Divergence of separated nets with respect to displacement equivalence

Michael Dymond, Vojtěch Kaluža

Published 2021-02-25Version 1

We introduce a hierachy of equivalence relations on the set of separated nets of a given Euclidean space, indexed by concave increasing functions $\phi\colon (0,\infty)\to(0,\infty)$. Two separated nets are called $\phi$-displacement equivalent if, roughly speaking, there is a bijection between them which, for large radii $R$, displaces points of norm at most $R$ by something of order at most $\phi(R)$. We show that the spectrum of $\phi$-displacement equivalence spans from the established notion of bounded displacement equivalence, which corresponds to bounded $\phi$, to the indiscrete equivalence relation, coresponding to $\phi(R)\in \Omega(R)$, in which all separated nets are equivalent.
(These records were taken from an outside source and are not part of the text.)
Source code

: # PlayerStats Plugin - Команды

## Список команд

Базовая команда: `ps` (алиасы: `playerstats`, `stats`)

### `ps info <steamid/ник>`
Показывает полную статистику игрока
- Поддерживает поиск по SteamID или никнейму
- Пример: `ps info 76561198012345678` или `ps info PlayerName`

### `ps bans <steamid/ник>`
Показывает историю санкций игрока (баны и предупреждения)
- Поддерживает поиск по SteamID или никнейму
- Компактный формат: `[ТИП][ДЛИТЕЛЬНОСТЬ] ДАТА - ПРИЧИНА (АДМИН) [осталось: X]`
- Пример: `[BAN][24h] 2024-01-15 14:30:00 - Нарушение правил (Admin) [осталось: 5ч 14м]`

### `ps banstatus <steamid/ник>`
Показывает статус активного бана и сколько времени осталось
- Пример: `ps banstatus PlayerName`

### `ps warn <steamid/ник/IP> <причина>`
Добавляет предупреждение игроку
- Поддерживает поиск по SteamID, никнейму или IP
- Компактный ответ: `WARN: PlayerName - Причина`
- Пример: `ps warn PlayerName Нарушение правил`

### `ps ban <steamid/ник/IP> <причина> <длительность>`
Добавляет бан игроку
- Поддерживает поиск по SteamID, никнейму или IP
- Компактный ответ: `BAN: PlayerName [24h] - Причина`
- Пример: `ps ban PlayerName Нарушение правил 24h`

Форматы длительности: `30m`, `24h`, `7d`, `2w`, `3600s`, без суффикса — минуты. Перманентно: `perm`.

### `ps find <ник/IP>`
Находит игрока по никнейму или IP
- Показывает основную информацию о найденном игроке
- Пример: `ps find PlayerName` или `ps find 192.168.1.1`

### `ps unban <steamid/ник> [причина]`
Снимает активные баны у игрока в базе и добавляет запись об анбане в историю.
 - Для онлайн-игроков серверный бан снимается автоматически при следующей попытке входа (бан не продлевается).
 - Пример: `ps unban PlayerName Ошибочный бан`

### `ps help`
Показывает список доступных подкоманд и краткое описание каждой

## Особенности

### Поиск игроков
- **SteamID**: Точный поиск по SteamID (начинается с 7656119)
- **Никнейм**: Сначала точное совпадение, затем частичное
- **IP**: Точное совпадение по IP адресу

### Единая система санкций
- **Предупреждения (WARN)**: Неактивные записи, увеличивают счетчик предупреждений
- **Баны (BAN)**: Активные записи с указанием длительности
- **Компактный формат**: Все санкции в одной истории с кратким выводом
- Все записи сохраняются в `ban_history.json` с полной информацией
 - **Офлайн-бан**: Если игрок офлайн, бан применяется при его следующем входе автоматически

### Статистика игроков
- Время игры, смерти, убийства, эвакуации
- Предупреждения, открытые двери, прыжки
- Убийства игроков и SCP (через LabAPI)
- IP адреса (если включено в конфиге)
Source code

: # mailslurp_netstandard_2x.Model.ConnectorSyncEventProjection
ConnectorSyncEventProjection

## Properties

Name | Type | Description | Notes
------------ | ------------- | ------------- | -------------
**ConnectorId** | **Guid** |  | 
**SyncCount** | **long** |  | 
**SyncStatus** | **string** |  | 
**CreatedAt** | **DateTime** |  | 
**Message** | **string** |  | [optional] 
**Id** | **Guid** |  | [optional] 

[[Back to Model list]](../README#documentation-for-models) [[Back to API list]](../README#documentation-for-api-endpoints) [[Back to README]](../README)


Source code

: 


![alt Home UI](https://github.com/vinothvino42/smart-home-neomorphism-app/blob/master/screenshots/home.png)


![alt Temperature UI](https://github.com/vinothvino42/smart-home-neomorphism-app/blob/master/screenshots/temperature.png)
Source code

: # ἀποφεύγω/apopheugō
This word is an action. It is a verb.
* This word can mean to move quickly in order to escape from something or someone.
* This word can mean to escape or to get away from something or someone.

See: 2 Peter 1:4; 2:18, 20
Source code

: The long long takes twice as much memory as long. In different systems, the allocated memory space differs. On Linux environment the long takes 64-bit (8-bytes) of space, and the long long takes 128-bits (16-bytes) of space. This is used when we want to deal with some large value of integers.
In between the two ends of this spectrum, the notions of $\phi$-displacement equivalence are shown to be pairwise distinct with respect to the asymptotic classes of $\phi(R)$ for $R\to\infty$. We further undertake a comparison of our notion of $\phi$-displacement equivalence with previously studied relations on separated nets. Particular attention is given to the interaction of the notions of $\phi$-displacement equivalence with that of bilipschitz equivalence.